Why it matters

Already facing new California employment-related requirements—including the adoption of mandatory sick leave and an uptick in the minimum wage—Los Angeles employers now have an added wrinkle to deal with. Mirroring the state, the L.A. City Council passed a new ordinance implementing a citywide raise to the minimum wage, as well as sick leave benefits for all employees who perform at least two hours of work within city boundaries, effective immediately. Beginning July 1, 2016, employers with 26 or more workers must begin raising their minimum wage payments to reach $15 per hour by July 1, 2020 (those with 25 or fewer employees have an extra year to begin their increases). The new more expansive sick leave requirements begin the same day, with employers required to provide employees with a total of 48 hours of sick leave each year—twice the state mandate of 24 hours or three days—for workers to take paid time off to care for themselves or a covered family member. Employers in Los Angeles should waste no time in familiarizing themselves with the new law and implementing the necessary requirements.

Detailed discussion

On June 2, Los Angeles Mayor Eric Garcetti signed Ordinance No. 184320, increasing the minimum wage paid to workers in the city and adding four additional days of paid sick leave per year.
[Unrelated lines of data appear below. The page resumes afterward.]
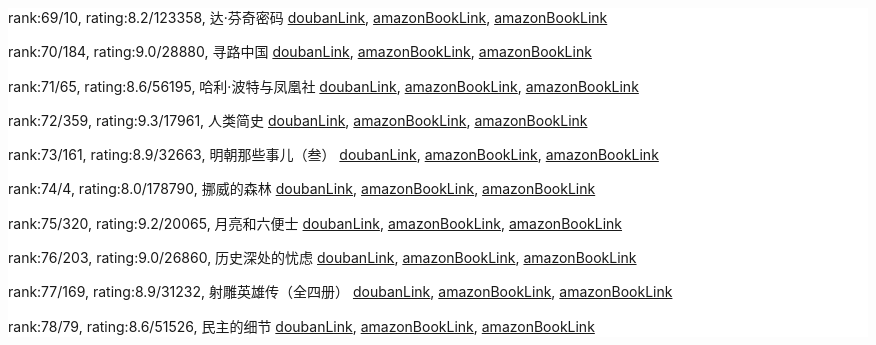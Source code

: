 
rank:69/10, rating:8.2/123358, 达·芬奇密码    [doubanLink](https://book.douban.com/subject/01040771/), [amazonBookLink](https://www.amazon.cn/s/ref=nb_sb_noss?__mk_zh_CN=亚马逊网站&url=search-alias%3Dstripbooks&field-keywords=达·芬奇密码), [amazonBookLink](https://www.amazon.cn/s/ref=nb_sb_noss?__mk_zh_CN=亚马逊网站&url=search-alias%3Ddigital-text&field-keywords=达·芬奇密码)


rank:70/184, rating:9.0/28880, 寻路中国    [doubanLink](https://book.douban.com/subject/05414391/), [amazonBookLink](https://www.amazon.cn/s/ref=nb_sb_noss?__mk_zh_CN=亚马逊网站&url=search-alias%3Dstripbooks&field-keywords=寻路中国), [amazonBookLink](https://www.amazon.cn/s/ref=nb_sb_noss?__mk_zh_CN=亚马逊网站&url=search-alias%3Ddigital-text&field-keywords=寻路中国)


rank:71/65, rating:8.6/56195, 哈利·波特与凤凰社    [doubanLink](https://book.douban.com/subject/01013129/), [amazonBookLink](https://www.amazon.cn/s/ref=nb_sb_noss?__mk_zh_CN=亚马逊网站&url=search-alias%3Dstripbooks&field-keywords=哈利·波特与凤凰社), [amazonBookLink](https://www.amazon.cn/s/ref=nb_sb_noss?__mk_zh_CN=亚马逊网站&url=search-alias%3Ddigital-text&field-keywords=哈利·波特与凤凰社)


rank:72/359, rating:9.3/17961, 人类简史    [doubanLink](https://book.douban.com/subject/25985021/), [amazonBookLink](https://www.amazon.cn/s/ref=nb_sb_noss?__mk_zh_CN=亚马逊网站&url=search-alias%3Dstripbooks&field-keywords=人类简史), [amazonBookLink](https://www.amazon.cn/s/ref=nb_sb_noss?__mk_zh_CN=亚马逊网站&url=search-alias%3Ddigital-text&field-keywords=人类简史)


rank:73/161, rating:8.9/32663, 明朝那些事儿（叁）    [doubanLink](https://book.douban.com/subject/02052448/), [amazonBookLink](https://www.amazon.cn/s/ref=nb_sb_noss?__mk_zh_CN=亚马逊网站&url=search-alias%3Dstripbooks&field-keywords=明朝那些事儿（叁）), [amazonBookLink](https://www.amazon.cn/s/ref=nb_sb_noss?__mk_zh_CN=亚马逊网站&url=search-alias%3Ddigital-text&field-keywords=明朝那些事儿（叁）)


rank:74/4, rating:8.0/178790, 挪威的森林    [doubanLink](https://book.douban.com/subject/01046265/), [amazonBookLink](https://www.amazon.cn/s/ref=nb_sb_noss?__mk_zh_CN=亚马逊网站&url=search-alias%3Dstripbooks&field-keywords=挪威的森林), [amazonBookLink](https://www.amazon.cn/s/ref=nb_sb_noss?__mk_zh_CN=亚马逊网站&url=search-alias%3Ddigital-text&field-keywords=挪威的森林)


rank:75/320, rating:9.2/20065, 月亮和六便士    [doubanLink](https://book.douban.com/subject/04123116/), [amazonBookLink](https://www.amazon.cn/s/ref=nb_sb_noss?__mk_zh_CN=亚马逊网站&url=search-alias%3Dstripbooks&field-keywords=月亮和六便士), [amazonBookLink](https://www.amazon.cn/s/ref=nb_sb_noss?__mk_zh_CN=亚马逊网站&url=search-alias%3Ddigital-text&field-keywords=月亮和六便士)


rank:76/203, rating:9.0/26860, 历史深处的忧虑    [doubanLink](https://book.douban.com/subject/01027191/), [amazonBookLink](https://www.amazon.cn/s/ref=nb_sb_noss?__mk_zh_CN=亚马逊网站&url=search-alias%3Dstripbooks&field-keywords=历史深处的忧虑), [amazonBookLink](https://www.amazon.cn/s/ref=nb_sb_noss?__mk_zh_CN=亚马逊网站&url=search-alias%3Ddigital-text&field-keywords=历史深处的忧虑)


rank:77/169, rating:8.9/31232, 射雕英雄传（全四册）    [doubanLink](https://book.douban.com/subject/01044547/), [amazonBookLink](https://www.amazon.cn/s/ref=nb_sb_noss?__mk_zh_CN=亚马逊网站&url=search-alias%3Dstripbooks&field-keywords=射雕英雄传（全四册）), [amazonBookLink](https://www.amazon.cn/s/ref=nb_sb_noss?__mk_zh_CN=亚马逊网站&url=search-alias%3Ddigital-text&field-keywords=射雕英雄传（全四册）)


rank:78/79, rating:8.6/51526, 民主的细节    [doubanLink](https://book.douban.com/subject/03813669/), [amazonBookLink](https://www.amazon.cn/s/ref=nb_sb_noss?__mk_zh_CN=亚马逊网站&url=search-alias%3Dstripbooks&field-keywords=民主的细节), [amazonBookLink](https://www.amazon.cn/s/ref=nb_sb_noss?__mk_zh_CN=亚马逊网站&url=search-alias%3Ddigital-text&field-keywords=民主的细节)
"The City has recognized that income inequality is one of the most pressing economic and social issues facing Los Angeles," according to the purpose of the ordinance. "Therefore, by paying a higher than state-mandated minimum wage and providing sick time benefits, the City seeks to promote the health, safety and welfare of thousands of workers by ensuring they receive a decent wage for the work they perform and are able to attend to illnesses."

The new law applies to all employers, defined as "any person … including a corporate officer or executive, who directly or indirectly or through an agent or any other person, including through the services of a temporary service or staffing agency or similar entity, employs or exercises control over the wages, hours or working conditions of any Employee."

Covered by the new law: all employees who work at least two hours within the city boundaries each week and qualify as an employee entitled to a payment of a minimum wage from any employer under California state law and the California wage orders.

To reach the goal of $15 per hour on July 1, 2020, the ordinance establishes stepped increases beginning July 1 for employers with 26 or more employees, when the minimum wage will jump to $10.50 per hour. On July 1, 2017, the minimum wage will rise to $12 per hour, followed by $13.25 on July 1, 2018, and $14.25 on July 1, 2019.

Employers with 25 or fewer workers are being provided with an extra year to increase their minimum wage payments, which will rise to $10.50 per hour on July 1, 2017, and then will follow the same schedule of increases to reach $15 on July 1, 2021. For each year thereafter, the minimum wage will increase based on the Consumer Price Index for Urban Wage Earners and Clerical Workers for the Los Angeles metropolitan area published by the Bureau of Labor Statistics, with adjustments to the rates announced in February to take effect in July.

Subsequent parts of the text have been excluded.